» YOUR INSTRUCTIONS
Your answer should hold all lines of the entries that include the word "exemplo".

___

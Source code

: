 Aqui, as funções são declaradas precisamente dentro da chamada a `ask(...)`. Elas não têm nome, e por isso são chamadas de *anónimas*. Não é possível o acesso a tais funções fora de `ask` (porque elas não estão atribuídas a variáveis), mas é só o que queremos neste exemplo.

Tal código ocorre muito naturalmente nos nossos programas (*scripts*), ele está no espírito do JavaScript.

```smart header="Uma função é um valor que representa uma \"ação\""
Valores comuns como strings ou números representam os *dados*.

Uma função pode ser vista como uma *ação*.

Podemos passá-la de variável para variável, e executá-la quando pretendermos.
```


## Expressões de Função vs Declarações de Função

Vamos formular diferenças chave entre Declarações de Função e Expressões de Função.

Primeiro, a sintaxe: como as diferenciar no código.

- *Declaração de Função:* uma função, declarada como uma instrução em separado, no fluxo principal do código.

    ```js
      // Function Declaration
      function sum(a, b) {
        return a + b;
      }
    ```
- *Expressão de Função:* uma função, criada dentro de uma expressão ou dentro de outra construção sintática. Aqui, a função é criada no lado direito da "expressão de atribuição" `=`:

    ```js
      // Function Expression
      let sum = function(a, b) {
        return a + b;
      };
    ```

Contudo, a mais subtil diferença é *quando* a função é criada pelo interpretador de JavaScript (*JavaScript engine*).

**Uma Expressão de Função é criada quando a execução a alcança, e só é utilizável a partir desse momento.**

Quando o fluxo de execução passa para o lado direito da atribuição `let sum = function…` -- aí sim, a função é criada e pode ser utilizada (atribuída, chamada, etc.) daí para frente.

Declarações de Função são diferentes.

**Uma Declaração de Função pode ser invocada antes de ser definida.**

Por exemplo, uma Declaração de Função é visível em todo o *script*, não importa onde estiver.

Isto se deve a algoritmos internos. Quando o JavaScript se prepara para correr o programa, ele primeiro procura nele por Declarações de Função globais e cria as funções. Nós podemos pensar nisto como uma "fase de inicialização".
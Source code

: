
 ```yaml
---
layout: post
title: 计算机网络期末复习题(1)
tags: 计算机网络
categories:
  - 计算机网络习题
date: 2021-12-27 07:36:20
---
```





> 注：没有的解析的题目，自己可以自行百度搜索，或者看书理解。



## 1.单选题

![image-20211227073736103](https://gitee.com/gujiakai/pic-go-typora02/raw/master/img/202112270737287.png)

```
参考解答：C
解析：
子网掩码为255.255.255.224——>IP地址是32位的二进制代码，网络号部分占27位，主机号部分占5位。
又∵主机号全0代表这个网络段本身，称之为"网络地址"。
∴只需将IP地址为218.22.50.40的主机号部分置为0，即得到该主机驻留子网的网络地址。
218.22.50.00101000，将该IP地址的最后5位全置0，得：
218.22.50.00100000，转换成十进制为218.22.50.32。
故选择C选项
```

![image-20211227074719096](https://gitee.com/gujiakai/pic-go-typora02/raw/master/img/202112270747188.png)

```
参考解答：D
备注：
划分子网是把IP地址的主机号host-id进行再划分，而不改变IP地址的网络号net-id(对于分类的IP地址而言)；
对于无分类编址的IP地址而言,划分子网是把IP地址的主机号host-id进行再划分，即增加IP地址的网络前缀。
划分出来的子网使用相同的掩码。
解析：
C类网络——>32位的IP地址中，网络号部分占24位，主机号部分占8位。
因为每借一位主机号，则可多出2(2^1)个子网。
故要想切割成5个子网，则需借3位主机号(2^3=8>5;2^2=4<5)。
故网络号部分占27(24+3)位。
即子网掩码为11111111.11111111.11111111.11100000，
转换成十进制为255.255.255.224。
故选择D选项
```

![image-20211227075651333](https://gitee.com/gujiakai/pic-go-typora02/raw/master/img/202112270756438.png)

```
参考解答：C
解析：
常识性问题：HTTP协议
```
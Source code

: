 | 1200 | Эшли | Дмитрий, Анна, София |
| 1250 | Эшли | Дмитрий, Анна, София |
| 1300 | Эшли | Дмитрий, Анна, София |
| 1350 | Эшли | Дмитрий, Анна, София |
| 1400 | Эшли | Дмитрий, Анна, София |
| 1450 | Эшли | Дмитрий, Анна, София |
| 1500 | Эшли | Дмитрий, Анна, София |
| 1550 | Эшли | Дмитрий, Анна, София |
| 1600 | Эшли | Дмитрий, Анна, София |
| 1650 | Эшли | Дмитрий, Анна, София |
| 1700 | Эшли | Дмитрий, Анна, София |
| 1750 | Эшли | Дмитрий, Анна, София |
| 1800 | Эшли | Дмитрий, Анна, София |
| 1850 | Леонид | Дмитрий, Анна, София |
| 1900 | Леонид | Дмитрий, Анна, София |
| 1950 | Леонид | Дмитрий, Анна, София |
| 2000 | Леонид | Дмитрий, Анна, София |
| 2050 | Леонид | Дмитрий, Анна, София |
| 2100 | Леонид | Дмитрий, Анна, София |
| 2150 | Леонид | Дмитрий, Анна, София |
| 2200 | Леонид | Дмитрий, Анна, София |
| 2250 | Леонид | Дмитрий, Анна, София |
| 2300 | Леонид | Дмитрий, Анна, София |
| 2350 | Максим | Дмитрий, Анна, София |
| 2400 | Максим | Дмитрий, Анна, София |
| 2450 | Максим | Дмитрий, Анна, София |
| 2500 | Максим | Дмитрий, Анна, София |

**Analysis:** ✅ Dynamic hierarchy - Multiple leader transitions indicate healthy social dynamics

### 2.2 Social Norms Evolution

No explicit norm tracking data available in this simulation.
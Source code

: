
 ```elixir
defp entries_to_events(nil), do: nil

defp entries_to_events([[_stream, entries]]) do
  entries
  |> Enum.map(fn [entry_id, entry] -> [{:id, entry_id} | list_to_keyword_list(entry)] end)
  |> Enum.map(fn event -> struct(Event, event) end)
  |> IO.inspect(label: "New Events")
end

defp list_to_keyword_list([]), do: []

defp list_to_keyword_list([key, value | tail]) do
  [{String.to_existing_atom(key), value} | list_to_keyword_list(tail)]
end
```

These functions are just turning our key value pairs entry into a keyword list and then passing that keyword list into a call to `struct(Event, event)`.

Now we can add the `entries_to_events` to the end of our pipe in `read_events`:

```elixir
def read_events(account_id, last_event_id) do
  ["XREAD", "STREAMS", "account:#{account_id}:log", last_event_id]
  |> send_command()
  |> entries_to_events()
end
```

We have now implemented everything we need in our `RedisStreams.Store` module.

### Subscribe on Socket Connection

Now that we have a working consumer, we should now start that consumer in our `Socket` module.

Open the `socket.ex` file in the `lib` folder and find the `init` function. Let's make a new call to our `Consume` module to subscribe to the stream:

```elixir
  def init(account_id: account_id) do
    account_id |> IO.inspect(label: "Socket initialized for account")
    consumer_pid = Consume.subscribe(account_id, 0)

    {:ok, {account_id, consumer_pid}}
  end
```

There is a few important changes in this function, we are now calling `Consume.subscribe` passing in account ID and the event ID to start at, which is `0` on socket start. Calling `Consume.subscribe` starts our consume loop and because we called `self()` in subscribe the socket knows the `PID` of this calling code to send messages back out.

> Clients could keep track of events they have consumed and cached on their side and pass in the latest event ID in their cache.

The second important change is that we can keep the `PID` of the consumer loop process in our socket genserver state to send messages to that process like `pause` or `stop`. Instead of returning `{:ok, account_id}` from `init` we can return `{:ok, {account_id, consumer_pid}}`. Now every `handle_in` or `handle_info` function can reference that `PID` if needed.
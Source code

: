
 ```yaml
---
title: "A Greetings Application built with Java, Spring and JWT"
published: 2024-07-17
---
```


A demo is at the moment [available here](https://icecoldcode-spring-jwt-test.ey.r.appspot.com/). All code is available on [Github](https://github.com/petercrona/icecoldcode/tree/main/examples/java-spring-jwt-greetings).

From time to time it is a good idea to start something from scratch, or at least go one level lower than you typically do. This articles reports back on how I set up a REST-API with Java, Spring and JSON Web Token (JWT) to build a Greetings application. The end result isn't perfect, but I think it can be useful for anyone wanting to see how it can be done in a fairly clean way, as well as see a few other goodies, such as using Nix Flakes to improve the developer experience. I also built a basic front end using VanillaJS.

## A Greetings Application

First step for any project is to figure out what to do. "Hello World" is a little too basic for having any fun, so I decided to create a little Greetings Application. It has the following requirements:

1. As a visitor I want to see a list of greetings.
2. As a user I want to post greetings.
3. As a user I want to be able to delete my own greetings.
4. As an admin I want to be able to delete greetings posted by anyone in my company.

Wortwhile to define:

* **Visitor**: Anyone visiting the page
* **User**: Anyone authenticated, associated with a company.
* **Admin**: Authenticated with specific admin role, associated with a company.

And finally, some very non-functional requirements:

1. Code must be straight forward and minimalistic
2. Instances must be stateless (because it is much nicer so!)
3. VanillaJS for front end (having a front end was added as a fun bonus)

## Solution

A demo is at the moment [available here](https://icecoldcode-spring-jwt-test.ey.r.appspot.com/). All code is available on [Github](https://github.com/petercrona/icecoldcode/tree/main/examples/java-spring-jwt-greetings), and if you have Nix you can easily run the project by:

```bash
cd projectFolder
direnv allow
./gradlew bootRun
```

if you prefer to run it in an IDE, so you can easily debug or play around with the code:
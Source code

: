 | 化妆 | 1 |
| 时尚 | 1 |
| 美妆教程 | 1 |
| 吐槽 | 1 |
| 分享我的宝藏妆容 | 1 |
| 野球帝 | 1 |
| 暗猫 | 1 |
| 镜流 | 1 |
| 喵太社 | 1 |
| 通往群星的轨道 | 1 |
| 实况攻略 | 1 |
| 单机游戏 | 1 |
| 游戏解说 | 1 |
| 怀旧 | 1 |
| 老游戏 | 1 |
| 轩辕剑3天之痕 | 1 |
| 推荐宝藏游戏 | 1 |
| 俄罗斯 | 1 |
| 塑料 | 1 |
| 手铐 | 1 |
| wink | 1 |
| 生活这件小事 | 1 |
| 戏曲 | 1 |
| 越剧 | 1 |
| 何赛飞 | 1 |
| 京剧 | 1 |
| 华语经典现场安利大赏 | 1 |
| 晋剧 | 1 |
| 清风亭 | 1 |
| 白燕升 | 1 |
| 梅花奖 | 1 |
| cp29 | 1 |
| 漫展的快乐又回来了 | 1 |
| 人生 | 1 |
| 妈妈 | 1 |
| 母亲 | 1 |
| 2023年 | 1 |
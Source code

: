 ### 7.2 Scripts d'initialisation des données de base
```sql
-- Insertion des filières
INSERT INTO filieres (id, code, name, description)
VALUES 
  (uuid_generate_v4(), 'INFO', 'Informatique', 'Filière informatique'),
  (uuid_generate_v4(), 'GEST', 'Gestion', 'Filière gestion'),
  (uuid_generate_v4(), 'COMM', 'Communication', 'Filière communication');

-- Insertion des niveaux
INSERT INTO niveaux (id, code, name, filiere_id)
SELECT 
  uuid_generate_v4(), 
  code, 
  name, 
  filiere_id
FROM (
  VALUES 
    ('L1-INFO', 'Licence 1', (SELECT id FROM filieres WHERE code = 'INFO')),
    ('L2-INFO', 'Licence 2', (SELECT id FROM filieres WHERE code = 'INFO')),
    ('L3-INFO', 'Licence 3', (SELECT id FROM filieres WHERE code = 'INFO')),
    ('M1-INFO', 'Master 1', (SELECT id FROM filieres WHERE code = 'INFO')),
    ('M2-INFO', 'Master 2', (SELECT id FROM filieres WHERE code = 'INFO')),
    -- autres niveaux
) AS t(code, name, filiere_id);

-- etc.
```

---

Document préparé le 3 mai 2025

___

» REPLY
: Aqui, as funções são declaradas precisamente dentro da chamada a `ask(...)`. Elas não têm nome, e por isso são chamadas de *anónimas*. Não é possível o acesso a tais funções fora de `ask` (porque elas não estão atribuídas a variáveis), mas é só o que queremos neste exemplo.
Por exemplo, uma Declaração de Função é visível em todo o *script*, não importa onde estiver.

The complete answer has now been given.